It’s baffling that governments seem to think giving police more money will somehow magically solve problems.
The latest example is the B.C. government’s funding for a 12-officer RCMP unit to combat human trafficking — an announcement that came in the same week The Tyee reported on the closure of PACE Society, which has provided services to sex workers in Vancouver for 31 years.
Human trafficking takes many forms, from forced labour to sexual exploitation. When it comes to vulnerable people being coerced into sex work, organizations like PACE are much more likely to identify cases of trafficking and provide help than police.
Human trafficking is terrible, depriving people of their rights and forcing them into work, often under exploitive conditions.
It is also, based on the evidence, relatively rare. A Statistics Canada study found there were 4,543 reported cases between 2013 and 2023, or about 450 a year. Across B.C., there were 43 reported cases in 2023, with 28 cases in Vancouver and four in Victoria.

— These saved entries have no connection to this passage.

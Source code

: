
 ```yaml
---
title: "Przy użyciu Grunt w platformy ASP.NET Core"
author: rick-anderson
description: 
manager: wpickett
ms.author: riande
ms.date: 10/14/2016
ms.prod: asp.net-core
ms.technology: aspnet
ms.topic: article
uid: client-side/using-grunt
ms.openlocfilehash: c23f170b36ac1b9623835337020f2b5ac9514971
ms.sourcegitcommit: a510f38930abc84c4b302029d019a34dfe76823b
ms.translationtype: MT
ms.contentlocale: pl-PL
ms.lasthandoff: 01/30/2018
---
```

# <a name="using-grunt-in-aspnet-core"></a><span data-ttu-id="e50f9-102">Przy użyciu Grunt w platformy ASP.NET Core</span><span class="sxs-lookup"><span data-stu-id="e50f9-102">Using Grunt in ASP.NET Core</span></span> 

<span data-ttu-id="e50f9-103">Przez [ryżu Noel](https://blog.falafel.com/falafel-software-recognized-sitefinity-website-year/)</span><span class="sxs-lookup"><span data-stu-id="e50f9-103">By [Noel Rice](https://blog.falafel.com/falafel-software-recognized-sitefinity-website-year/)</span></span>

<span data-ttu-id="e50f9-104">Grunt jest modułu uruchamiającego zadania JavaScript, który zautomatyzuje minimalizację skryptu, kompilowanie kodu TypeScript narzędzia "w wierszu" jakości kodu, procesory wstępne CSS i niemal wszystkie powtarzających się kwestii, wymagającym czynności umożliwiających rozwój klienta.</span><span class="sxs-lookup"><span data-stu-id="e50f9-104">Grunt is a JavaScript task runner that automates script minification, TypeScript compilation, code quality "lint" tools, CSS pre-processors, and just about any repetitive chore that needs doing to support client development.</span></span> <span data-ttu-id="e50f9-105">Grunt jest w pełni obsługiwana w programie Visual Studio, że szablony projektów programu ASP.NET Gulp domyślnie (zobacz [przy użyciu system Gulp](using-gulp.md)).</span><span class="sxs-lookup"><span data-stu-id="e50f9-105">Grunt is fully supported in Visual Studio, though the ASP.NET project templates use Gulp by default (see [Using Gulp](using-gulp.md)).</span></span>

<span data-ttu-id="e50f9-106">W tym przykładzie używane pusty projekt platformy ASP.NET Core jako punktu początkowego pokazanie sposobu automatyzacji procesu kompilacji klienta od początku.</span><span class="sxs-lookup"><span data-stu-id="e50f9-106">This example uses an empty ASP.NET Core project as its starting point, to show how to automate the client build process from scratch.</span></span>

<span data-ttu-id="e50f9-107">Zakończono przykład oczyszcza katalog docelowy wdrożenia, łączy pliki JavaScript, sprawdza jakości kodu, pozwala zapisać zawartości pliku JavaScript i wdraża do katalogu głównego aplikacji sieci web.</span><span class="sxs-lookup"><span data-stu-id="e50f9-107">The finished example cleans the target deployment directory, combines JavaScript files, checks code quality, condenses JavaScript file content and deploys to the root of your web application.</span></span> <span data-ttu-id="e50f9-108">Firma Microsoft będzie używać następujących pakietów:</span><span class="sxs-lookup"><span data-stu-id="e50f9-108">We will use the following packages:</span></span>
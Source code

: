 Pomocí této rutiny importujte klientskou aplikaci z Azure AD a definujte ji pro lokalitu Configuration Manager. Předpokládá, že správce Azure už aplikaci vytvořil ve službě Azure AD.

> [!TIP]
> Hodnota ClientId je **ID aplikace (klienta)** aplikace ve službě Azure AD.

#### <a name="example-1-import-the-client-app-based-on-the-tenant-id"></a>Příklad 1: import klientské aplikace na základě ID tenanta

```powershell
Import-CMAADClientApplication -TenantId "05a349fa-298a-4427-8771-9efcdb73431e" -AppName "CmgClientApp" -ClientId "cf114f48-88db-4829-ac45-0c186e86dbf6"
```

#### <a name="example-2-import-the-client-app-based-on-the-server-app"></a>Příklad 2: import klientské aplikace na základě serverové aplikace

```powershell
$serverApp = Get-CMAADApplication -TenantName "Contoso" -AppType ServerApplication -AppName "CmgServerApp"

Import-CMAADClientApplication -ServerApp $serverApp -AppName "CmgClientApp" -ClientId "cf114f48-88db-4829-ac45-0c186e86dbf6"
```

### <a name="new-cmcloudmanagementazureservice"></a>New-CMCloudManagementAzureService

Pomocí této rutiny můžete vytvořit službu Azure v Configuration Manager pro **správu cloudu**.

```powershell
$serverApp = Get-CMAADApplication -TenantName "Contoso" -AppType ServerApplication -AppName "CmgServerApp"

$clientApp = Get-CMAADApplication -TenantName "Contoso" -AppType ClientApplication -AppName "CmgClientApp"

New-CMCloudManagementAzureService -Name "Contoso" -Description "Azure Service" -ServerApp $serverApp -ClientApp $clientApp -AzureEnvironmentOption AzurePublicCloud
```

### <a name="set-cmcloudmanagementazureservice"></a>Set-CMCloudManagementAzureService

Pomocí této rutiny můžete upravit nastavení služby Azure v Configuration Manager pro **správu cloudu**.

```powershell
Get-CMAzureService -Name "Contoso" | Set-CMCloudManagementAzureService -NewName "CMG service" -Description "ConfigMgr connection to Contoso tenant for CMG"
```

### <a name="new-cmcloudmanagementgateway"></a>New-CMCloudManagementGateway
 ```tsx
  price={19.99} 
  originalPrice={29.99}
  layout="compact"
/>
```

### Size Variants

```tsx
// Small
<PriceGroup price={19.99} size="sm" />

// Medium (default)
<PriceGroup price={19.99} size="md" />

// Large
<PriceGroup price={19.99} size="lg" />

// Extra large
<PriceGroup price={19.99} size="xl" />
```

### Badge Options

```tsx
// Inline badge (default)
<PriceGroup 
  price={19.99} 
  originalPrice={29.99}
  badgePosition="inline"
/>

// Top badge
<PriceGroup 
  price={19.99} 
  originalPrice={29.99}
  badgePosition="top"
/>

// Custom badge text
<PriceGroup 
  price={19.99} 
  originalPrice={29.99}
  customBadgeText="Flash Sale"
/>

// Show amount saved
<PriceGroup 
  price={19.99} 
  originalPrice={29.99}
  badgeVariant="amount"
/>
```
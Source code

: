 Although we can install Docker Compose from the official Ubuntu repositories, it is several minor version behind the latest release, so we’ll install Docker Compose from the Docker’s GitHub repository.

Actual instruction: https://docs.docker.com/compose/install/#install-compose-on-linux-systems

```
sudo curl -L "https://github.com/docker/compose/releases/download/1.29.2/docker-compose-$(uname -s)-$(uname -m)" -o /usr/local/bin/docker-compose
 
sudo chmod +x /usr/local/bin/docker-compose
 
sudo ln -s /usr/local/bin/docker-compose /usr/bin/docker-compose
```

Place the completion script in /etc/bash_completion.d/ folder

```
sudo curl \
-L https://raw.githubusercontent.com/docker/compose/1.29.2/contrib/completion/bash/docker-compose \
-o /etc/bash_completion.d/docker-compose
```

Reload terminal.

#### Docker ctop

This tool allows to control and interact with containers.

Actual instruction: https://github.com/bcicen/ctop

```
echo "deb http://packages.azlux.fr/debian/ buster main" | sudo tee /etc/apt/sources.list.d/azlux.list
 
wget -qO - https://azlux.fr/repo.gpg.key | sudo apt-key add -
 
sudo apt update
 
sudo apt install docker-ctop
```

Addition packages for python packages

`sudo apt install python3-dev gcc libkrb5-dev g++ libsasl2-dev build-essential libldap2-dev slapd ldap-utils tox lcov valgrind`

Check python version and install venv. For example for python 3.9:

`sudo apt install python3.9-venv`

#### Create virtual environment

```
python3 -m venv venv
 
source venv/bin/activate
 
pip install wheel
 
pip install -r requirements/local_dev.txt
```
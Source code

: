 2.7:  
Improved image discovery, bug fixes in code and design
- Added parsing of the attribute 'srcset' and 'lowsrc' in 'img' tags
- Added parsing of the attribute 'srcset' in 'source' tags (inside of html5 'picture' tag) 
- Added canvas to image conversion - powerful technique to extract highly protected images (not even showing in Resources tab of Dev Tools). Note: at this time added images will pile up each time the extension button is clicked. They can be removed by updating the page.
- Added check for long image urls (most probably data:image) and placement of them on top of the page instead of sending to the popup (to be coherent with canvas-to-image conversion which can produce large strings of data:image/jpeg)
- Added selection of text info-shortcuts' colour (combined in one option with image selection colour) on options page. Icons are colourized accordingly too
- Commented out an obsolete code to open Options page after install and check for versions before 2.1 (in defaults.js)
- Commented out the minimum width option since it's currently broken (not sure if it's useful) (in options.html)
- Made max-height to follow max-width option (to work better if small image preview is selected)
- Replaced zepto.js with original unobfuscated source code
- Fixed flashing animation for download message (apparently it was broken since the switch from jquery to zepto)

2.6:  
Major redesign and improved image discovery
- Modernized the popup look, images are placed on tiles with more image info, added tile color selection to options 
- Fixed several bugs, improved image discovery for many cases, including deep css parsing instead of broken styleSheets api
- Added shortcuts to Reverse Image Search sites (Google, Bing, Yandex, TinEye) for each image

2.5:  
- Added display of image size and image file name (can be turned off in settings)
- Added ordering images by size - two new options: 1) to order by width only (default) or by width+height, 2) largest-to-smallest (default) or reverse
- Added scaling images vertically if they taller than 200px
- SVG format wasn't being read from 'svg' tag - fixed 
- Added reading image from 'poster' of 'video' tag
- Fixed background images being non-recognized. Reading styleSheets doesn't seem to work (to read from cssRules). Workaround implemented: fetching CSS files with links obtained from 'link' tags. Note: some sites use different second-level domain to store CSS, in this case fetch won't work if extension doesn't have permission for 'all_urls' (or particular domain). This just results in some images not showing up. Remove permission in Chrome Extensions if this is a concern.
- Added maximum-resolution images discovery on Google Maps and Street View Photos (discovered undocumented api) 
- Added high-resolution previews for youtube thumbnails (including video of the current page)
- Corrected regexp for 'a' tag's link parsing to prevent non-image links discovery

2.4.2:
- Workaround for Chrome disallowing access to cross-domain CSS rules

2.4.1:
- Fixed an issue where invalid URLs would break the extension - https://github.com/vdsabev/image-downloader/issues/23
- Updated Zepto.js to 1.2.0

The provincial government and advocates have argued for years that cases are underreported, but numbers have not increased despite a range of initiatives.
Statistics Canada also found that police interventions were ineffective. In cases reported by police between 2013 and 2023, only one in 10 resulted in a guilty verdict. The overwhelming — 84 per cent — of adult criminal court cases involving human trafficking charges resulted in a stay, a withdrawal, a dismissal or a discharge.
So why choose more police as the solution?
It’s been a failed approach for decades. In a 2007 column, I wrote about a major operation in which Lower Mainland police pooled their resources and dozens of officers swooped down on 18 massage parlours in one night. The goal, police said, was to protect the women working in them and fight the risk of human trafficking.
But the 78 women being “protected” were led away in handcuffs and taken to police departments. Police found all were at least 21 and in the country legally. None of them were charged. In fact, no one was charged and most of the businesses reopened.
Beyond scaring the women and getting initially positive headlines, the raids accomplished nothing.
People who are being trafficked — in whatever form — have no reason to trust the police and lots of good reasons to mistrust them.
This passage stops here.